No dia 16 de dezembro de 2025, o Campus de Bragança da Universidade Federal do Pará (UFPA) sediou uma audiência pública para a apresentação dos resultados de uma pesquisa científica sobre a qualidade da água do Rio Gurupi. O encontro reuniu pesquisadores, autoridades públicas, representantes do sistema de justiça, comunidade acadêmica e lideranças quilombolas da região de fronteira entre o Pará e o Maranhão.

Promovida pelo Grupo de Estudos e Pesquisas Interculturais Pará-Maranhão (GEIPAM/UFPA), em parceria com o Instituto de Estudos Costeiros (IECOS/UFPA), a audiência teve como objetivo socializar os dados do estudo e contribuir para a análise dos impactos ambientais e sociais ao longo da bacia do Rio Gurupi. Na região, estão localizadas comunidades quilombolas como Itamoari, Ariramba, Bela Aurora e Camiranga.

“Este foi um momento fundamental de diálogo com as instituições públicas. A pesquisa nos permite compreender se já há contaminação por mercúrio e discutir, de forma conjunta, quais medidas podem ser adotadas para enfrentar esses impactos”, afirma a professora Dra. Vanderlúcia Ponte, coordenadora do GEIPAM/UFPA.

Pesquisa científica orienta o debate institucional

Durante a audiência, foram apresentados os principais resultados do estudo, com explicações sobre os procedimentos metodológicos, os pontos de coleta e os dados analisados.
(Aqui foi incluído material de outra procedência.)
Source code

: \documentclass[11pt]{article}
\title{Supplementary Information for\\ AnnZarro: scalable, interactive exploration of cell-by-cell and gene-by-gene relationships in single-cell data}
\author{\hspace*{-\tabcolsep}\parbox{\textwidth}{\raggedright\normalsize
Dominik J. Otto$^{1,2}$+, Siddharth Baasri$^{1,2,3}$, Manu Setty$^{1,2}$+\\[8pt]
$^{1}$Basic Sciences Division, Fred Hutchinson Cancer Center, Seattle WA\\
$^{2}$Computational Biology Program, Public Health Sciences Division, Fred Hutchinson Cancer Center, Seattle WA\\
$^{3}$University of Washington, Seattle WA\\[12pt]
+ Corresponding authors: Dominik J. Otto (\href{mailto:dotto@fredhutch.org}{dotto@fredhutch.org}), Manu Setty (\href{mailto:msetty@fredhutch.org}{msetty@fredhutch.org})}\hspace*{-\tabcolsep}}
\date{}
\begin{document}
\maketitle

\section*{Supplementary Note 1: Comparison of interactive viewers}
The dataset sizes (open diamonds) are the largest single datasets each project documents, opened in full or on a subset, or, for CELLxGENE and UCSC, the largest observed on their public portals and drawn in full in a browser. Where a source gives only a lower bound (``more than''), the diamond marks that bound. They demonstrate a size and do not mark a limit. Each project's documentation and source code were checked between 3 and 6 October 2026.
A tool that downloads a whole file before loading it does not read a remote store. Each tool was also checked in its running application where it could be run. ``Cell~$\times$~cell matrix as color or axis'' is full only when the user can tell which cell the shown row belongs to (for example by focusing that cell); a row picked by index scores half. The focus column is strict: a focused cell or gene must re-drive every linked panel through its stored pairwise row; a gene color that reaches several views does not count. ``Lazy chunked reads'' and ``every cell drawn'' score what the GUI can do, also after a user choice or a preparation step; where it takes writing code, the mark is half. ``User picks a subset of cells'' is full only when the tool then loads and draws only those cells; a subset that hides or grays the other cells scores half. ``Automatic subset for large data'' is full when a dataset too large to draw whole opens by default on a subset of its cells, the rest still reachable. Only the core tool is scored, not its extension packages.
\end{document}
A exposição buscou oferecer uma leitura técnica da situação ambiental do Rio Gurupi, fundamentada em evidências científicas, e foi acompanhada por representantes de diferentes órgãos e instituições públicas.
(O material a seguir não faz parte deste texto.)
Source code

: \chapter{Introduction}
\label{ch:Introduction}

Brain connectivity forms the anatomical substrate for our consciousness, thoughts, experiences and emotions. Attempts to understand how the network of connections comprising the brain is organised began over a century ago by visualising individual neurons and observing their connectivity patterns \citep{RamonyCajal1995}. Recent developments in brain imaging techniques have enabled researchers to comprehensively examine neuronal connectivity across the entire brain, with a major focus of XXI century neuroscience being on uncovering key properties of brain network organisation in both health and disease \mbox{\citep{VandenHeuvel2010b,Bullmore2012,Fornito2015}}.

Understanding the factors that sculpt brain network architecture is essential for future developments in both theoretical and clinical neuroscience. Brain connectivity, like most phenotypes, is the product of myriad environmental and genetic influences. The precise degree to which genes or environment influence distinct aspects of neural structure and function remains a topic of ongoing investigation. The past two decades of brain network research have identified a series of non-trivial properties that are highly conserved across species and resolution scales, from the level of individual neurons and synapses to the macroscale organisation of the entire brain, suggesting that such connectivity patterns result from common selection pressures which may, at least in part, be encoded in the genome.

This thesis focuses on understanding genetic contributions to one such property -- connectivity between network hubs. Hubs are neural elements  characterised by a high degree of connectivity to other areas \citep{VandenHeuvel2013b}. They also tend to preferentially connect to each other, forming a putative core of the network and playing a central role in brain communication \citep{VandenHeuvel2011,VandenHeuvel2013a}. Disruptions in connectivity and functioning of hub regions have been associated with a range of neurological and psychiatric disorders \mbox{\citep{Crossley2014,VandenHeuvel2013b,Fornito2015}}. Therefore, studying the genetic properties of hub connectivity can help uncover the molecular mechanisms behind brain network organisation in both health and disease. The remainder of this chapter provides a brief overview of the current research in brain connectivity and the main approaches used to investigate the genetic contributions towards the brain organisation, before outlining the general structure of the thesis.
A pesquisa também evidenciou como a dinâmica do rio contribui para a dispersão dos impactos ambientais ao longo de toda a bacia hidrográfica, afetando territórios, ecossistemas e populações que dependem diretamente desse sistema.

“O Rio Gurupi funciona como um transportador. Tudo o que é lançado nele acaba sendo levado ao longo da bacia. No caso do garimpo, a contaminação por metais pesados, principalmente o mercúrio, pode alcançar diferentes ambientes, incluindo o manguezal, afetando espécies e a população”, explica o professor Dr. Nils Asp, pesquisador do IECOS/UFPA.

Comunidades quilombolas no centro da escuta

Ao longo da audiência, foram apresentados dados técnicos laboratoriais sobre a presença de mercúrio no solo, nos rios, na vegetação e na fauna aquática. Para as lideranças quilombolas presentes, a audiência pública representou um espaço de escuta e reconhecimento, no qual o conhecimento científico dialogou com as experiências vividas no território.

“A partir do que foi apresentado aqui, conseguimos enxergar caminhos sobre como seguir adiante. Foi um momento em que tivemos voz para dizer o que está nos atingindo”, afirma Madalena do Carmo, secretária da Associação Quilombola de Itamoari.

A consulta prévia abre caminhos

Diante das informações apresentadas pela comunidade científica e pelas populações tradicionais, bem como dos relatórios técnicos divulgados, a promotora de Justiça Ione Nakamura destacou que os dados permitem compreender a gravidade dos efeitos que a exploração do garimpo tem provocado na vida das comunidades e nos territórios afetados.

Foto: Daryl Hannah

“Os dados científicos apresentados evidenciam impactos concretos sobre os territórios quilombolas. Diante disso, é fundamental que as comunidades sejam protagonistas dos processos decisórios, com políticas públicas construídas de forma coletiva, a partir da consulta e do diálogo no âmbito do território e do Estado”, afirma Ione Nakamura, promotora de Justiça Agrária da 1ª Região de Castanhal, do Ministério Público do Estado do Pará (MPPA).

Garimpos violam o direito dos quilombolas à consulta

Ao expor os desafios identificados, a promotoria destacou a importância da presença de quilombolas nas universidades como estratégia de fortalecimento dos territórios. Segundo a promotora de Justiça, o acesso ao conhecimento científico contribui para a formação técnica das comunidades, amplia a capacidade de diálogo com as instituições e fortalece a participação qualificada nos processos decisórios que impactam seus direitos.

Ao final da audiência, foram definidos quatro encaminhamentos: a elaboração do Protocolo de Consulta Livre, Prévia e Informada, com vistas ao consentimento das comunidades quilombolas da região; a criação de um fórum permanente de discussão sobre a saúde das populações do Rio Gurupi; o fortalecimento do diálogo entre ciência, instituições públicas e territórios; e a continuidade do acompanhamento institucional sobre o tema, a partir da bacia hidrográfica do Rio Gurupi, que abrange municípios dos estados do Pará e do Maranhão.